Seville, the Andalusian capital, has launched a 'Smart Tourist Office' in order to automatically analyze big data – the occupation of spaces, consumer habits and much more – in order to improve the tourist offer.
In recent years, digital transformation has increasingly penetrated every corner of society. Technology is advancing and is revolutionizing every sector, from the health sector to the financial or tourism sectors.
Speaking of the tourism sector, one of the cities with the highest tourist traffic in Spain has just gained momentum: Seville, which had 271,000 visitors between April and June, according to official figures.
Seville has recently launched a 'Smart Tourist Office'. Intelligently managing the big data - the city's information from a tourism point of view allows the different municipal areas to easily share, examine and coordinate all the data they have in their hands. In other words: from now on, the Andalusian capital will be able to automatically analyze the occupation of spaces to consumption habits, the flow of people, demand for services and much more in order to improve the tourist offer and to boost tourism. Another goal is to create predictions to ensure the tourist behavior is compatible with the welfare of all Sevillians.
This new unit of tourist innovation, dependent on 'Sevilla City Office' and managed by Contursa (a municipal public company that manages FIBES - Palace of Congress and Exhibitions), will be a pioneering control center in Europe, according to the company itself, and will feed on data provided by many sources: official agencies such as the INE, satisfaction indexes on the most attractive points of the city, air data, behavior of tourist housing or spending by tourists in the city.
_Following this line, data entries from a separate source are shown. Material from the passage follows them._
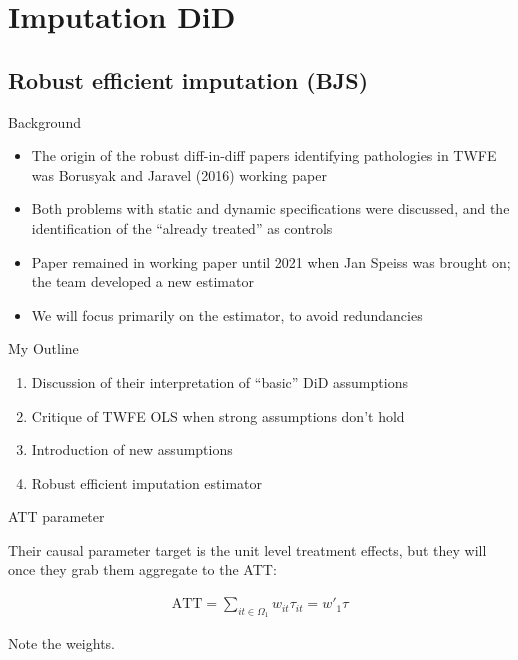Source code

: \documentclass{beamer}
\begin{document}



\section{Imputation DiD}

\subsection{Robust efficient imputation (BJS)}



\begin{frame}{Background}

\begin{itemize}

\item The origin of the robust diff-in-diff papers identifying pathologies in TWFE was Borusyak and Jaravel (2016) working paper
\item Both problems with static and dynamic specifications were discussed, and the identification of the ``already treated'' as controls
\item Paper remained in working paper until 2021 when Jan Speiss was brought on; the team developed a new estimator
\item We will focus primarily on the estimator, to avoid redundancies

\end{itemize}

\end{frame}

\begin{frame}{My Outline}

\begin{enumerate}
\item Discussion of their interpretation of ``basic'' DiD assumptions
\item Critique of TWFE OLS when strong assumptions don't hold
\item Introduction of new assumptions
\item Robust efficient imputation estimator
\end{enumerate}

\end{frame}


\begin{frame}{ATT parameter}

Their causal parameter target is the unit level treatment effects, but they will once they grab them aggregate to the ATT:

\begin{eqnarray*}
\text{ATT} = \sum_{it \in \Omega_{1}}w_{it}\tau_{it} = w'_1\tau
\end{eqnarray*}

\bigskip

Note the weights. 


\end{frame}
\end{document}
To collect part of the data, sustainability indicators will be included by companies specialized in making indexes: Everything will be measured, from satisfaction or demand in hotels, to the level of spending each month in accommodations, restaurants or excursions, prices or days of stay, among others.
Seville will be the first destination to work with this technology and big data, and according to the partners involved in the project, the intention is to "build a use case based on public-private collaboration that pivots on the axis of sustainability and to a position of Seville as a leading destination in this area".
It will also include data from optical motion sensors installed in Barrio de Santa Cruz and Fibes (although expanding to other areas is planned) which will allow, for example, to monitor the flow of people in order to inform visitors in real-time about the level of occupation of the spaces of interest. To do this, the City of Seville has signed an agreement with Bosch Security Systems, a company that is already working on the pilot tests.
"Seville will be the global reference of the company for the development and validation of intelligent solutions," says Daniel Fernandez, director of Bosch Security & Safety Systems for Spain and Portugal.
The Tourism Intelligence System (SIT in Spanish) on which all this data will be based is a 'big data' platform in the 'cloud' that studies and analyzes all these sources of information to subsequently develop reports that will reveal hidden patterns or unknown correlations that facilitate decision-making processes to operators in the tourism sector.
The 'Smart Tourist Office' launched by the City Council of Seville in the Palace of Congress and Exhibitions (FIBES), will also provide the information collected both to professionals related to the sector, so that they can develop reports or make faster decisions, and to the tourist themselves so that, based on the occupation levels, for example, they can organize their trip more effectively.
"Analyzing tourist flows through artificial intelligence will allow us to predict behaviors and thus offer personalized services," a project representative commented. The multinational technology services company will also be responsible for training and educating the necessary staff for the design, implementation, configuration and maintenance of these solutions associated with the 'Smart Tourist Office', as well as developing a master plan for intelligent management of tourist areas of the city.
Another feature of the tourist office is that it will allow researchers and members of the university community to access the data. So the office will also be, in a way, a training environment to identify entrepreneurs whose object of study or business interest is tourism. This means that professionals, companies in the sector, researchers, or public administrations, among others, can continue to delve into these new technologies to continue taking steps to improve the sector.
In this sense, the University of Seville is having some interest in the development of this project: since 2019 the 'Smart tourist destinations: Sustainability, Innovation, Technology and Accessibility' group is associated with the university, the main objective of the group is to study new technologies applied to sustainable tourism. Antonio Muñoz, delegate of Urban Habitat, Culture and Tourism department says that "the analysis of tourist flows through artificial intelligence will allow the design of a predictive model of behaviors which will help to offer personalized services and real-time information that covers any incident or demand for developing sustainable tourism in the city", and adds that "tourism can be managed not only from the point of view of attraction, but also to address the management of tourism within the city".